Goal of the exercise
Repeat the entries below exactly as they appear, with no pictures.

*** Information shown ***

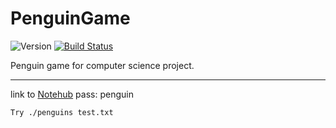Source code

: # PenguinGame 
![Version](https://img.shields.io/badge/PenguinGame-v0.01-green.svg)
[![Build Status](https://travis-ci.org/archetype2142/PenguinGame.svg?branch=master)](https://travis-ci.org/archetype2142/PenguinGame)

Penguin game for computer science project.

<hr>

link to [Notehub](https://notehub.org/xp55y)
pass: penguin

`Try ./penguins test.txt`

*** End of Information shown ***

Answer
Source code

: # PenguinGame 
![Version](https://img.shields.io/badge/PenguinGame-v0.01-green.svg)
[![Build Status](https://travis-ci.org/archetype2142/PenguinGame.svg?branch=master)](https://travis-ci.org/archetype2142/PenguinGame)

Penguin game for computer science project.

<hr>

link to [Notehub](https://notehub.org/xp55y)
pass: penguin

`Try ./penguins test.txt`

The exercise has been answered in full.